[LISTED RECORDS — start]
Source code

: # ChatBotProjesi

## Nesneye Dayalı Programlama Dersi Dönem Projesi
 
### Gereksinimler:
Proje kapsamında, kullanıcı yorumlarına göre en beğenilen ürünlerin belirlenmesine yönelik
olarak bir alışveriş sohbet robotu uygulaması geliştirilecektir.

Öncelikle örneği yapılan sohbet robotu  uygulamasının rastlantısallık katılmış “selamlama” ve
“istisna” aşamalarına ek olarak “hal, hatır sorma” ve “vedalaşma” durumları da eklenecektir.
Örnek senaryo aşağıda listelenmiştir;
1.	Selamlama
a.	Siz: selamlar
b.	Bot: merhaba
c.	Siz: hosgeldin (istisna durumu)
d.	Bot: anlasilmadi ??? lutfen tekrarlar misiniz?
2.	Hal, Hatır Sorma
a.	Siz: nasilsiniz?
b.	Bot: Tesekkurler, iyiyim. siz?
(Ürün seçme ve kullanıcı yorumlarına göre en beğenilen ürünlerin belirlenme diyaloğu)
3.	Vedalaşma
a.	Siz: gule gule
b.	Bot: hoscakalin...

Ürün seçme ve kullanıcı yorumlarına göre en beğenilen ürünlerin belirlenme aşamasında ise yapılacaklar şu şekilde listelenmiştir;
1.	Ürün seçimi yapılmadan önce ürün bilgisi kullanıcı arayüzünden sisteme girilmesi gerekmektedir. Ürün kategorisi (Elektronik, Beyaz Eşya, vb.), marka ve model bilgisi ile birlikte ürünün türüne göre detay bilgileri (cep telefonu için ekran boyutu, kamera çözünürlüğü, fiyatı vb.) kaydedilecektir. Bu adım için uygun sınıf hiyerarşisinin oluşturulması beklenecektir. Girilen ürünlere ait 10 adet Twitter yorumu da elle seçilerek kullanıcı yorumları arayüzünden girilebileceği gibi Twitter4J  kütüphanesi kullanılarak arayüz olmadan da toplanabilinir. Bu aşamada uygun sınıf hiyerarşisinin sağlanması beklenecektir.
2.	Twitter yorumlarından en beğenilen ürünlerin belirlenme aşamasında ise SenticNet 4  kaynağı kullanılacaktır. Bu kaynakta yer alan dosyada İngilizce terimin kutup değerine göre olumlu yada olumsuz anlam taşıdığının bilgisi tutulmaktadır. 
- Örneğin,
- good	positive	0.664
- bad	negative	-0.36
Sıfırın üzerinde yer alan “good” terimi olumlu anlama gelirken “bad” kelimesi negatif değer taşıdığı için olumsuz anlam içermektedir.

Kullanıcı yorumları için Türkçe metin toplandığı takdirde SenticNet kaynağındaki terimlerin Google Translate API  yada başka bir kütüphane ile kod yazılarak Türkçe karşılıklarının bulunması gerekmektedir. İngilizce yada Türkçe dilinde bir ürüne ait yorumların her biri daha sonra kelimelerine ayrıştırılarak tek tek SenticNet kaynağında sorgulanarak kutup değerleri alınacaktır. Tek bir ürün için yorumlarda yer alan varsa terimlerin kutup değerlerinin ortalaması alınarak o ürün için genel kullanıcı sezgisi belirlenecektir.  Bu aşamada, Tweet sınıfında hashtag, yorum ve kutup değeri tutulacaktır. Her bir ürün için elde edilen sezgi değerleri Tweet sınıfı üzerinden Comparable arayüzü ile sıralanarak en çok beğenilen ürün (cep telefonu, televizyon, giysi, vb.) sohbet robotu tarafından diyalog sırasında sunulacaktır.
[LISTED RECORDS — finish]
REQUIREMENT:
Nothing may change. Retype all of the entries.

YOUR RESPONSE:
Source code

: # ChatBotProjesi

## Nesneye Dayalı Programlama Dersi Dönem Projesi
 
### Gereksinimler:
Proje kapsamında, kullanıcı yorumlarına göre en beğenilen ürünlerin belirlenmesine yönelik
olarak bir alışveriş sohbet robotu uygulaması geliştirilecektir.

Öncelikle örneği yapılan sohbet robotu  uygulamasının rastlantısallık katılmış “selamlama” ve
“istisna” aşamalarına ek olarak “hal, hatır sorma” ve “vedalaşma” durumları da eklenecektir.
Örnek senaryo aşağıda listelenmiştir;
1.	Selamlama
a.	Siz: selamlar
b.	Bot: merhaba
c.	Siz: hosgeldin (istisna durumu)
d.	Bot: anlasilmadi ??? lutfen tekrarlar misiniz?
2.	Hal, Hatır Sorma
a.	Siz: nasilsiniz?
b.	Bot: Tesekkurler, iyiyim. siz?
(Ürün seçme ve kullanıcı yorumlarına göre en beğenilen ürünlerin belirlenme diyaloğu)
3.	Vedalaşma
a.	Siz: gule gule
b.	Bot: hoscakalin...

Ürün seçme ve kullanıcı yorumlarına göre en beğenilen ürünlerin belirlenme aşamasında ise yapılacaklar şu şekilde listelenmiştir;
1.	Ürün seçimi yapılmadan önce ürün bilgisi kullanıcı arayüzünden sisteme girilmesi gerekmektedir. Ürün kategorisi (Elektronik, Beyaz Eşya, vb.), marka ve model bilgisi ile birlikte ürünün türüne göre detay bilgileri (cep telefonu için ekran boyutu, kamera çözünürlüğü, fiyatı vb.) kaydedilecektir. Bu adım için uygun sınıf hiyerarşisinin oluşturulması beklenecektir. Girilen ürünlere ait 10 adet Twitter yorumu da elle seçilerek kullanıcı yorumları arayüzünden girilebileceği gibi Twitter4J  kütüphanesi kullanılarak arayüz olmadan da toplanabilinir. Bu aşamada uygun sınıf hiyerarşisinin sağlanması beklenecektir.
2.	Twitter yorumlarından en beğenilen ürünlerin belirlenme aşamasında ise SenticNet 4  kaynağı kullanılacaktır. Bu kaynakta yer alan dosyada İngilizce terimin kutup değerine göre olumlu yada olumsuz anlam taşıdığının bilgisi tutulmaktadır. 
- Örneğin,
- good	positive	0.664
- bad	negative	-0.36
Sıfırın üzerinde yer alan “good” terimi olumlu anlama gelirken “bad” kelimesi negatif değer taşıdığı için olumsuz anlam içermektedir.

Kullanıcı yorumları için Türkçe metin toplandığı takdirde SenticNet kaynağındaki terimlerin Google Translate API  yada başka bir kütüphane ile kod yazılarak Türkçe karşılıklarının bulunması gerekmektedir. İngilizce yada Türkçe dilinde bir ürüne ait yorumların her biri daha sonra kelimelerine ayrıştırılarak tek tek SenticNet kaynağında sorgulanarak kutup değerleri alınacaktır. Tek bir ürün için yorumlarda yer alan varsa terimlerin kutup değerlerinin ortalaması alınarak o ürün için genel kullanıcı sezgisi belirlenecektir.  Bu aşamada, Tweet sınıfında hashtag, yorum ve kutup değeri tutulacaktır. Her bir ürün için elde edilen sezgi değerleri Tweet sınıfı üzerinden Comparable arayüzü ile sıralanarak en çok beğenilen ürün (cep telefonu, televizyon, giysi, vb.) sohbet robotu tarafından diyalog sırasında sunulacaktır.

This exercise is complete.